On Review Scores

I can remember the "good old days" of videogame (print) magazines; well, to be more accurate (and giving away perhaps too much about my age) "computer game" magazines. They had a whimsical yet cynical style and their reviews made me laugh as often as they made me think about the games they reviewed.

And then to sum-up their review they gave you a nice, incredibly specific percentage score. None of this thumbs-up, 4 star, 8 out of 10 nonsense we tolerate today: A full gamut of cents ensuring that I was absolutely aware that this game was worth 74%, and not a fraction more, nor less. Controversial in those days meant being out by a single digit, not a whole star, or 1/10 of a score. Now that's pressure!

However, and it's barely worth saying, but, well, I did notice that they only actually seemed to use about 30% of the available scale, which if I were being critical I might say rendered somewhat redundant the whole percentile scheme in the first place. That, and well, to be honest if a game got 90%, my silly brain would actually see that it "only" got 90%, and there emerged an entire super-rating scheme on top of the base mechanic whereby, in practice, anything below 90% was effectively awful, and then you reset the scale using only the 1-10% scored above 90 (though of course nothing ever got 100% so maybe it's only 1-7/8).

Excuse me, but...

... what on earth has all that got to do with technology and consumer electronics? Well actually this whole train of thought was sparked after reading through Josh's excellent review of the Galaxy Nexus. I was happily absorbed by the review and thinking "wow, this sounds like a really great phone, perhaps even the best-smartphone-in-the-world-eva(tm)". Then I hit the score at the end and instantly thought "hmmm, only 8.6", and this genuinely soured my impression of the phone (for a moment at least), even though I'd spent the last 10 minutes reading a glowing review and know that 8.6 is a very good score.

It's not that I really thought the score was bad, it was the specificity of the score that really struck me as it reminded me very much of those old-school PC Gamer 91% - i.e. good, hmmm, but not that good. If it'd been an straight 8/10 I don't think I'd have had the same response.

Technology changes so quickly and varies so dramatically between products of the same type that using scores as the main method for comparison between them is not always (ever) the most sensible approach, especially given the fact that we can now do fancy direct spec comparisons via the website to actually compare the weeds of a set of products. Also, unlike videogames, there is a meaningful price difference between products of the same type and so using scores as the basis for comparison is a bit unfair on intentionally cheaper items (and the people who aren't fortunate enough to be able to buy the top of the range model). 

So then I wondered...

What is the point of a review score?

Well, what I want in a review (and what I get from the excellent in-depth reviews here) is an understanding of what the product offers, whether or not this product is good in its own right, and how it compares in specific (important) ways to its competition. I can then use that information to work out if its right for me.

But, if the whole of the review provides that information, what really is the score at the end telling me?

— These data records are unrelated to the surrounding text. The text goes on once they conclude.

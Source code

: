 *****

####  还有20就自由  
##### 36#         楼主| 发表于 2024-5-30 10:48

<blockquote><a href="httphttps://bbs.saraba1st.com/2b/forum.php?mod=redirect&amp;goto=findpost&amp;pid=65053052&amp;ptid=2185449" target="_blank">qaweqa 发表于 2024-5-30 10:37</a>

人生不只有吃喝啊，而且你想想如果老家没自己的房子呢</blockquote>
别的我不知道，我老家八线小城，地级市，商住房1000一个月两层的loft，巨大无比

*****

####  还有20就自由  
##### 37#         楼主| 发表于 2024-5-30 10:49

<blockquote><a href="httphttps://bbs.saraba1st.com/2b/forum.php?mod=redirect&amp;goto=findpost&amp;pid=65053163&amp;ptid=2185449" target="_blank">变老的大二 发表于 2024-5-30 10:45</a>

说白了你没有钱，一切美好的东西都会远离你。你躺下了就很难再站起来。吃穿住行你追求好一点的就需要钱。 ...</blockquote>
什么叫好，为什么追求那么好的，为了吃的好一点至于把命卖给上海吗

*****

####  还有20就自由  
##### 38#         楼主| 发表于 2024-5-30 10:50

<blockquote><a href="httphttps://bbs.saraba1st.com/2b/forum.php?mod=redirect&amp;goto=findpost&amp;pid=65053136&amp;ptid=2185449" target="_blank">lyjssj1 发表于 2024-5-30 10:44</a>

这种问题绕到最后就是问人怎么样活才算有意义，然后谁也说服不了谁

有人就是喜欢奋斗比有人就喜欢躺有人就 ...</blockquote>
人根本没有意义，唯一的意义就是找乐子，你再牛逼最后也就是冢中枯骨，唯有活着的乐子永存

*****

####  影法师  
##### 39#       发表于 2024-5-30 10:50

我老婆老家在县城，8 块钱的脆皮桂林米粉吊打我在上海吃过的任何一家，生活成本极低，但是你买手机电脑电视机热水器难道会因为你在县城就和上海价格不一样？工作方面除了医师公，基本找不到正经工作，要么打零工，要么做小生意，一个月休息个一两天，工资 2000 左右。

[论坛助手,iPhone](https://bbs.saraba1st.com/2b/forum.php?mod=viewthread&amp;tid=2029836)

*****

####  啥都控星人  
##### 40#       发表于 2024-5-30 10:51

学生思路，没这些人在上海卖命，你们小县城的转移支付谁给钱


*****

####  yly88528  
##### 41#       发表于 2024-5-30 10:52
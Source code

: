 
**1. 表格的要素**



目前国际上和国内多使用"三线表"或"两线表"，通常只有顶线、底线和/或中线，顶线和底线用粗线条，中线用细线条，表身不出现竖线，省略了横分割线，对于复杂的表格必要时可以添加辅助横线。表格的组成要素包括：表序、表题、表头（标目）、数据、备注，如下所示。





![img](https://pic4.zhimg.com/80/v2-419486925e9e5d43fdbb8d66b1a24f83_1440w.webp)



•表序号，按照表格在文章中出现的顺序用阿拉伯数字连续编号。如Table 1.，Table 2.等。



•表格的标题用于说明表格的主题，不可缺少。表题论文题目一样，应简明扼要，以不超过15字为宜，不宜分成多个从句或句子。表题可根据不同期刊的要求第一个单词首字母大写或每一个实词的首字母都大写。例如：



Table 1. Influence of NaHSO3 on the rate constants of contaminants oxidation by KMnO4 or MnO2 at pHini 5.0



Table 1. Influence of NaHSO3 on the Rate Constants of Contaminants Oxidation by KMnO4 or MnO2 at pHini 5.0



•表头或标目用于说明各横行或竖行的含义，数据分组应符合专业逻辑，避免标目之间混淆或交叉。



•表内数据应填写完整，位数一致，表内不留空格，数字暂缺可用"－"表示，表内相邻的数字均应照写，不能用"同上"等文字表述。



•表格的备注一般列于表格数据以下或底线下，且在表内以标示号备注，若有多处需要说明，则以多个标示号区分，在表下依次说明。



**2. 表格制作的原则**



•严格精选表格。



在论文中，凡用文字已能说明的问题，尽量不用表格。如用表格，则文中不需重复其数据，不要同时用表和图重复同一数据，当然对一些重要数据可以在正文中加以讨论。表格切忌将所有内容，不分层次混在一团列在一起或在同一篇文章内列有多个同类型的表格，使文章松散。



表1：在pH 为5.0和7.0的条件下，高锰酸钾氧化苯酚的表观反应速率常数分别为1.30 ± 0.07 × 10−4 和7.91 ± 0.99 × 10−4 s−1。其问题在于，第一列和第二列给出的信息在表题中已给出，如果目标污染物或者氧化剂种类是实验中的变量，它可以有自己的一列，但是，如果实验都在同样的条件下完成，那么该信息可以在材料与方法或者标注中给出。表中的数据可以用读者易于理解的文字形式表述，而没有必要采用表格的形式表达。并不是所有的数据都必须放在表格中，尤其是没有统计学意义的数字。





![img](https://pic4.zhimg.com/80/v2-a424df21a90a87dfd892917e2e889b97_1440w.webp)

If I were being cruel I might think that the score is there to tell the people who can't be bothered to read the review whether the product is any good. But surely that doesn't apply here :-)

Now I don't mean to imply that scores are useless, as I actually think they offer a simple and relatively clear indication of the overall experience offered by a product and having a neat, concise conclusion in the form of a score is very useful.

But, if a review score is meant to be a quick-hit encapsulation of the opinion of an entire review of hundreds or thousands or words then perhaps we should acknowledge its inherent fuzziness and not pretend that it's a clinical, objective, to-the-decimal-point-accurate-representation of the product. The review score shouldn't be the end of any conversation about a product, far from it.

So

If giving one game 94% and another 95% and believing this adequately describes their differences is actually pretty dumb, I think using a similar scale for reviews on The Verge might also be a bit too much.

A simpler 1-10 overall review score might make more sense (as is used for the individual components of the review score). I think a 1-10 scale provides enough range to differentiate between good and bad products (as long as the whole scale is deployed), but isn't so precise that it pretends to offer more meaning than it possibly could.

I think a woolier scale helps to open up a conversation about products rather than closing one down. If you see that two phones have a score of, say, 8/10 you're unlikely to think them identical, and will hopefully look into the reviews and try and understand the difference between them: If one phone has 8.5 and another 8.6 then clearly the latter is best, job done.

And what does it really mean to score one phone 8.5 and another 8.6, anyway? ;-)

In Conclusion

6.3: The pixel density of this forum post is terrible!

I'd be very interested to hear other people's thoughts on review scores, scales etc.